Kansas State was the outhouse of college football for most of the 20th century. A .500 season in Manhattan was as commonplace as March sun bathing in Minneapolis. The four seasons before Bill Snyder came to Kansas State, the Wildcats won a total of three games. In 1989, Snyder’s first season, he was 1-10. After that his program took off and Kansas State became a top 20 program and Big 12 Conference champions.

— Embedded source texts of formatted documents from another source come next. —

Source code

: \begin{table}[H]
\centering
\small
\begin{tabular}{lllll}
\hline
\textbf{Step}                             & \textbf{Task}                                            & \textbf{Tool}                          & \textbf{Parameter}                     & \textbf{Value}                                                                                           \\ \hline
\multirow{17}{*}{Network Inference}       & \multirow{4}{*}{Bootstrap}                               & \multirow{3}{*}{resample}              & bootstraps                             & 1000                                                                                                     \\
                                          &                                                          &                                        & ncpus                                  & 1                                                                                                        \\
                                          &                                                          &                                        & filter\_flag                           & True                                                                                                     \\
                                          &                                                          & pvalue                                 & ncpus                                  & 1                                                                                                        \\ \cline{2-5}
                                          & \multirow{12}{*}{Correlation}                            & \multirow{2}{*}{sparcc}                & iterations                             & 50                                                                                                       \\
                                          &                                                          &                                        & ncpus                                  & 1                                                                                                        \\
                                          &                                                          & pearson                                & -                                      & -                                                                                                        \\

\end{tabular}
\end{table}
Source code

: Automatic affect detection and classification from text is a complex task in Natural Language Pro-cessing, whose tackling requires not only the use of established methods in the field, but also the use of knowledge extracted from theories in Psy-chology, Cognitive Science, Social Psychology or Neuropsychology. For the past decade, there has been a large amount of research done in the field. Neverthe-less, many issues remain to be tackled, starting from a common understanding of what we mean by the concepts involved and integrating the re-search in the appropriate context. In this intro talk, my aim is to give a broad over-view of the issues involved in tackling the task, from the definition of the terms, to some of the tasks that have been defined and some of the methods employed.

Northwestern and Kansas State had more in common than the nickname Wildcats before Gary Barnett showed up in Evanston. The NU “Mildcats” were always a favorite homecoming opponent and hadn’t been to the Rose Bowl since 1949. The three seasons before Barnett’s arrival Northwestern had won three conference games. Barnett’s 1992-1994 teams were 3-9, 2-9 and 3-7-1, but he preached a “you gotta believe” message. Then came back-to-back Big Ten championships in 1995 and 1996, the school’s first titles since 1936.
Barry Alvarez is the winningest coach in University of Wisconsin football history. The Badgers had won a total of nine football games in the four seasons before he became Wisconsin’s coach. He was a loser in his first season in Madison, going 0-8 in the Big Ten, 1-10 overall in 1990. Two more losing seasons followed and then came a Big Ten championship in 1993. Alvarez took three teams to the Rose Bowl, winning all his games in Pasadena. He won three Big Ten championships.
Hayden Fry stared at a miserable statistic when he started his first season as Iowa’s head football coach in 1979: the Hawkeyes had gone 17 consecutive years without a winning season. After two losing seasons, Fry had Iowa in the Rose Bowl as Big Ten champs. He went on to win two more conference titles, compiling a record of 143-89-6 in 20 seasons at Iowa. By the late 1990s his program had slipped and in 1998 Fry finished 3-8 in his final season. In came Kirk Ferentz, now considered one of college football’s best coaches. His first two seasons he won four games and lost 19. Later came two conference championships within three seasons.
Kansas is a basketball school, right? Not so much anymore. Historically, Kansas has sometimes been about as bad as Kansas State and coach Mark Mangino came into this season with these records: 2-10, 6-7, 4-7, 7-5 and 6-6. Check out the Jayhawks now: 10-0, ranked in the top five in the country and possibly headed to the national championship game.
Even at talent overload and tradition-rich USC, things don’t always start out so hot. In 2001, Pete Carroll’s first season, he lost four straight games, finished with a 6-6 record and had the embarrassment of losing to Utah in the Las Vegas Bowl. Better days, to say the least, followed as the Trojans won national championships in 2003 and 2004.
What all these tales of success come down to is this: Brewster deserves patience and support while he goes about his business. Don’t judge him today. Wait for the results of 2008 and 2009.